Decimated by Years of Pollution, Oysters Once Again Find Home in Jamaica Bay by Adam Lisberg - NY Daily News


Gregg Rivera pours oysters into Jamaica Bay near JFK Airport, part of $350,000 project to restore mollusks that have been absent for years.
Oysters left Jamaica Bay slowly, declining for decades from overharvesting and pollution, until they were just a memory.
Oysters came back Tuesday - by the bagful.
Under a gray sky, ecologists emptied the first of what will be thousands of oyster shells into the gentle waves of the bay - the beginning of a plan to rehab the reefs that once filled these waters.
"At one time, oysters were a navigation hazard. Ships were sinking just from coming into New York Harbor and hitting the reefs," said John McLaughlin, director of ecological services for the city Department of Environmental Protection.
He was standing on a boat slowly chugging to an underwater platform of old clam and mussel shells, where crews today will nestle up to 10,000 shells seeded with oyster larvae.
If years of planning and decades of cleaning up the bay work as hoped, the young oysters will survive and thrive - and encourage new life.

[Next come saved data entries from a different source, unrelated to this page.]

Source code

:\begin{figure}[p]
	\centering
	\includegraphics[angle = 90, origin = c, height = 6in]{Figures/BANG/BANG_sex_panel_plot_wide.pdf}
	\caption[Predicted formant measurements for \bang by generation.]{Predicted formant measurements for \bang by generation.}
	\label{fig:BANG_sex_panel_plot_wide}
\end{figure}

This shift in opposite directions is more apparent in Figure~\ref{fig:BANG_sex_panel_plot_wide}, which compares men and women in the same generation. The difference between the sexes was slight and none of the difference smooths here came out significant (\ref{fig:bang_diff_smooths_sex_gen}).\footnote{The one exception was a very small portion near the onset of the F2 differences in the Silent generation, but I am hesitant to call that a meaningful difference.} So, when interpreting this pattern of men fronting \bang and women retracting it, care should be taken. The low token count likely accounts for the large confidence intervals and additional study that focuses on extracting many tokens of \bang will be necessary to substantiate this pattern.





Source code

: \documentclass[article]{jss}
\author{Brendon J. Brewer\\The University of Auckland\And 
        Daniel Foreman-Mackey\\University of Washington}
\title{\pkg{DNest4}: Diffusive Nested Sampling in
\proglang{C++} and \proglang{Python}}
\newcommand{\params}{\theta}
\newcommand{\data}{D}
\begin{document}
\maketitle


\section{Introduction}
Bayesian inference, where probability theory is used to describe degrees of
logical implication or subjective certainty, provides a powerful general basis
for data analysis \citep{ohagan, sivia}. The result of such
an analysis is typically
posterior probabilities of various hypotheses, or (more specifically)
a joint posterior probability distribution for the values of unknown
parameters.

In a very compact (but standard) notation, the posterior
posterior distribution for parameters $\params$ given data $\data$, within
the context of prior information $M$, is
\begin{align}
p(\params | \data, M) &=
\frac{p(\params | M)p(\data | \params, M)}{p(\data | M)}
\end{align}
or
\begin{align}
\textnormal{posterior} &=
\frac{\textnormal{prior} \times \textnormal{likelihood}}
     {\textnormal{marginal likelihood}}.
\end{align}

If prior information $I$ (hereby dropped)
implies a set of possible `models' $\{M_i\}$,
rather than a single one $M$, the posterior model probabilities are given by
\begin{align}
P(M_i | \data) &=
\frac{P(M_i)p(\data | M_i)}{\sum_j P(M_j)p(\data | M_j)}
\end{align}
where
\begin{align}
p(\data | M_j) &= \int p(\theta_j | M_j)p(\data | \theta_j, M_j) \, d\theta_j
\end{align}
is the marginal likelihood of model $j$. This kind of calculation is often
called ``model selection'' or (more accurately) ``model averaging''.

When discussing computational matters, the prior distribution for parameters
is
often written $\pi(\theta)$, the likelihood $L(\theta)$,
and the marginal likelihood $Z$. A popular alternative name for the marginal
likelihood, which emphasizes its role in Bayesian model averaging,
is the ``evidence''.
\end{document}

"They're a keystone species," McLaughlin said. "The water quality in the bay is the best it's been in a very long time."
DEP has poured $624 million since 2002 into improving the four sewage plants that dump into Jamaica Bay. Another $244 million worth of work is planned by 2014.
The tab for the oyster bed project is $350,000, and it has taken years of coordination with agencies and advocacy groups.
They used computer models of water currents to find the best home for the oysters - a long-neglected site surrounded by rotting wood pilings in the shadow of Kennedy Airport.
The marshes around the bay have been eroding over time - and the DEP hopes the oysters can help with regrowth.
If the oysters can reestablish a foothold, they'll help filter the water, improve its clarity and enable it hold more oxygen.
"A single mature oyster can filter 30 to 35 gallons of water a day. If you multiply that by a lot of oysters, that's a lot of water," McLaughlin said. "Restoring oysters, restoring the wetlands, restoring the eelgrass. These are all parts of the puzzle that over time should begin to have an effect."